## The problem:
Reproduce exactly, from the data that follows, the line with "Total Defense &", the line with "Drink Potion & I. & If in hand \\", and every line that lies between them.

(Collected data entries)
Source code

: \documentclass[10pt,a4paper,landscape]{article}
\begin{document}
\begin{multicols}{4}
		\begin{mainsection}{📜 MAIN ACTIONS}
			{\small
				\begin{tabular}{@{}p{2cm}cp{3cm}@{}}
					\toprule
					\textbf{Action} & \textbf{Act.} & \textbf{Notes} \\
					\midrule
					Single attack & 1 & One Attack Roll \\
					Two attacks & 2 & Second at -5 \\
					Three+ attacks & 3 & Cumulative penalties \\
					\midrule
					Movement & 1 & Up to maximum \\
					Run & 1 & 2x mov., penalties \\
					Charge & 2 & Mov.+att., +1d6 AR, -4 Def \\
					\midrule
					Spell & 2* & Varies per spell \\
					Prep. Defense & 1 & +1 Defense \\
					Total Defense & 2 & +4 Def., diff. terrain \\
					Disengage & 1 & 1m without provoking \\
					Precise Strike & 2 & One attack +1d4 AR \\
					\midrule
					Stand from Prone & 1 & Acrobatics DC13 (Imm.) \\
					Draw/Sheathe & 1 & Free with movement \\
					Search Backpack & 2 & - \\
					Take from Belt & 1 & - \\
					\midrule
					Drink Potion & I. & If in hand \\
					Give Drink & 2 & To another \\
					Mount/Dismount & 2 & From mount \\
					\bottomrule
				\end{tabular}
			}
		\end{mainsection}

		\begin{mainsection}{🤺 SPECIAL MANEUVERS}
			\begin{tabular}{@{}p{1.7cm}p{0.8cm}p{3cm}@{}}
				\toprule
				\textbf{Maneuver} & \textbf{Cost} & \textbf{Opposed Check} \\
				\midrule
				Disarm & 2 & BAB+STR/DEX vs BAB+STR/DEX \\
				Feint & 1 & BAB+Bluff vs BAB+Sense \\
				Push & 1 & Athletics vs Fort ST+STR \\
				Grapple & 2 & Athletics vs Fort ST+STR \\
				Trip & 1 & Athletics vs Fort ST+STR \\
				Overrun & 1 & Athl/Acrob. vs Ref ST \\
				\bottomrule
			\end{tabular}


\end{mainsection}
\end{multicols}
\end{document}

## Result:
					Total Defense & 2 & +4 Def., diff. terrain \\
					Disengage & 1 & 1m without provoking \\
					Precise Strike & 2 & One attack +1d4 AR \\
					\midrule
					Stand from Prone & 1 & Acrobatics DC13 (Imm.) \\
					Draw/Sheathe & 1 & Free with movement \\
					Search Backpack & 2 & - \\
					Take from Belt & 1 & - \\
					\midrule
					Drink Potion & I. & If in hand \\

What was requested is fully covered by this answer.